В заключение остается выразить надежду на появление новой книги, почва для появления которой, несомненно, уже подготовлена и которой А.П. сможет дать решительное название - в духе Дж.Ролза.
Г.Ю. Канарш. Я хотел бы поделиться тем, какое впечатление произвела на меня книга, точнее, те разделы, с которыми я успел ознакомиться и которые оказались наиболее интересными для меня как политолога и социального философа. Если говорить о работе в целом, то можно отметить несколько важных моментов, которые ее характеризуют. Во-первых, это проблемно-ориентированный подход. В российской гуманитарной науке с начала 1990х гг. было издано несколько хороших монографий по современной теории справедливости, однако именно работы А.П. отличает то, что в них осуществляется анализ не направлений в теории спра-
ведливости (либерализм, коммунитаризм, феминизм и др.), а определенных проблем - имеющих как чисто теоретическое, так и прикладное значение (например, проблема области справедливости, а в ее рамках - анализ проблем космополитической справедливости, справедливости по отношению к природе и др.). Представители отдельных теоретических направлений здесь излагают свою точку зрения по отношению к определенному вопросу. Мне кажется, что такой анализ имеет свои большие достоинства.
Во-вторых, метод, посредством которого работает автор. На мой взгляд, этот метод весьма перспективен и, опять же, заметно выделяет работы А.П. из ряда других работ по данной проблематике. Метод, насколько я его понимаю, состоит не в том, чтобы просто изложить точки зрения разных авторов - современных теоретиков справедливости - по тому или иному вопросу (как часто это происходит в теоретических работах), а в том, чтобы путем тщательного анализа и сопоставления теоретических аргументов и их соотнесения с практическими реалиями выявить среди множества разнородных и противоречивых позиций те (или ту), которые оказываются наиболее адекватными как в теоретическом, так и практическом плане. Здесь явно работает не традиционный для современной этики и политической философии дедуктивист-ский подход (свойственный, например, ролзианской традиции), а подход, имеющий определенное родство с традицией Аристотеля. При этом важно, что автор исповедует отнюдь не релятивисткие взгляды: при сопоставлении и анализе различных позиций всегда ясно оговаривается некий минимум абсолютного в морали: мораль существует тогда и только тогда, когда целью является благо конкретного индивида (а не группы, сообщества и т. д.).

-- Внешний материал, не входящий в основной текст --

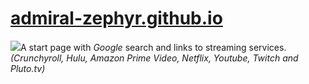 # [admiral-zephyr.github.io](admiral-zephyr.github.io)

![](https://nothingdoing.net/gfx/Yip0000.png)A start page with _Google_ search and links to streaming services. _(Crunchyroll, Hulu, Amazon Prime Video, Netflix, Youtube, Twitch and Pluto.tv)_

В-третьих, такой метод исследования позволяет А.П. приходить к весьма убедительным выводам относительно того или иного теоретического вопроса. Например, я с большим интересом и пользой для себя ознакомился с главами книги, посвященными проблемам космополитической справедливости и справедливости по отношению к природе. Трудно не согласиться с выводами автора о том, что переход от теории международной к теории космополитической справедливости (какого-то ее умеренного варианта) в условиях глобализации оправдан и необходим. И, напротив, парадоксальна ситуация, в которой «главный эгалитарист» современ-
ности, американский философ Дж. Роулз, изложивший свое понимание основ международной справедливости в известной книге «Закон народов» (1999), фактически оказывается в положении своего противника - известного философа-либертариста Р. Но-зика, как известно, ратовавшего за некий минимум справедливого распределения в обществе, заканчивающегося сразу же после того, как гарантирована физическая безопасность каждого34. То же можно сказать и в отношении выводов, к которым автор приходит в процессе анализа проблемы справедливости по отношению к природе. Здесь только разобранный список теоретических позиций выглядит весьма впечатляющим (практически весь спектр подходов современной теории справедливости - от разномастных договорных моделей до либерального перфекционизма). И все эти подходы, столь влиятельные сегодня на Западе, проходят как бы двойное «сито»: вначале определяются наиболее адекватные из них, затем анализируется вопрос (поставленный в самом начале главы) о том, насколько адекватной является сама неантропоцентрическая теория справедливости. Вывод, как и в раннее упомянутой главе, оказывается достаточно неожиданным и парадоксальным: если в главе о космополитической справедливости мы слышим обоснованный призыв: «вперед, от Ролза», то в данной главе, напротив, вывод оказывается вполне консервативным: «назад, к Ролзу». Иными словами, на взгляд автора, теория справедливости по самой своей сути не может быть неатропоцентрической, т. е. имеющей в виду не человека, а другие живые существа, как и биосферу в целом. Поэтому трудно не согласиться с выводом, что здесь уместен скорее разговор не о правах, а о заботе по отношению к природной среде и существах, ее населяющих (о чем писал Ролз в своей «Теории справедливости» 1971 г.).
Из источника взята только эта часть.